** PROBLEM TO WORK ON **
Show each line from the records below in which the word "components" occurs.

Source texts of formatted documents:
————
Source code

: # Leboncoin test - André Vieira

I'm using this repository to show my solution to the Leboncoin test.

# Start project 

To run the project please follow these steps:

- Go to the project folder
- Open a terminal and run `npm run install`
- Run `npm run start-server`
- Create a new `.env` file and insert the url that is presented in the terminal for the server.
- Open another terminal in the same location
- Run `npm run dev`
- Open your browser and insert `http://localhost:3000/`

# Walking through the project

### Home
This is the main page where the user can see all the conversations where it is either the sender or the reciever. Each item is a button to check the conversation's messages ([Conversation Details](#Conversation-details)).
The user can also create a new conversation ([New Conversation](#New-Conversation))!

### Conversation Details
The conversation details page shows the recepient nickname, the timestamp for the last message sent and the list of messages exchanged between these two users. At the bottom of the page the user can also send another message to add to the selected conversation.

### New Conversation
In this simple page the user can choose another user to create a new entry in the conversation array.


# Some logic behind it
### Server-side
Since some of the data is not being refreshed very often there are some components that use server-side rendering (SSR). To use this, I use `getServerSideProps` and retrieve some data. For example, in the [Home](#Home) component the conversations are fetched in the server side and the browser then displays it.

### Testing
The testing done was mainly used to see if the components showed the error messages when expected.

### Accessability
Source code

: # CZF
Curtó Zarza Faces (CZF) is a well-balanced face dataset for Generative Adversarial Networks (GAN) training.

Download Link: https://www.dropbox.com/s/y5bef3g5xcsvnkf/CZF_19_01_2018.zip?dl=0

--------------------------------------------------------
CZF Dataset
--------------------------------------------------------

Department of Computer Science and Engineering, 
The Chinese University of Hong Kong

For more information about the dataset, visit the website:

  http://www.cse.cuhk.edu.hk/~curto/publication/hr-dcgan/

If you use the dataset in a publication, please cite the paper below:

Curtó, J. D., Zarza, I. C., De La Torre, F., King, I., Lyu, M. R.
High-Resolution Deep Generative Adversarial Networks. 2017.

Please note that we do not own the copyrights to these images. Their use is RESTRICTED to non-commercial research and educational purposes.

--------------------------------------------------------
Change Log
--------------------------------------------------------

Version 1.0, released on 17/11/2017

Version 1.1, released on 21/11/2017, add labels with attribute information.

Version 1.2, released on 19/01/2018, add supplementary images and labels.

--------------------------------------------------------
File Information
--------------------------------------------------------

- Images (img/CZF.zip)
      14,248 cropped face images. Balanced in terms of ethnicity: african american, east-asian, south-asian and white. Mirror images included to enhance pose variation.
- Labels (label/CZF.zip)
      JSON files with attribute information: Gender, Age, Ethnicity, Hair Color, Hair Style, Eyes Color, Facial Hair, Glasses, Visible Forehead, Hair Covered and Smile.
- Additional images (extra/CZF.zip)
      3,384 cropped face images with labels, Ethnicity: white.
————
** SOLUTION FOR THIS TASK **
Since some of the data is not being refreshed very often there are some components that use server-side rendering (SSR). To use this, I use `getServerSideProps` and retrieve some data. For example, in the [Home](#Home) component the conversations are fetched in the server side and the browser then displays it.
The testing done was mainly used to see if the components showed the error messages when expected.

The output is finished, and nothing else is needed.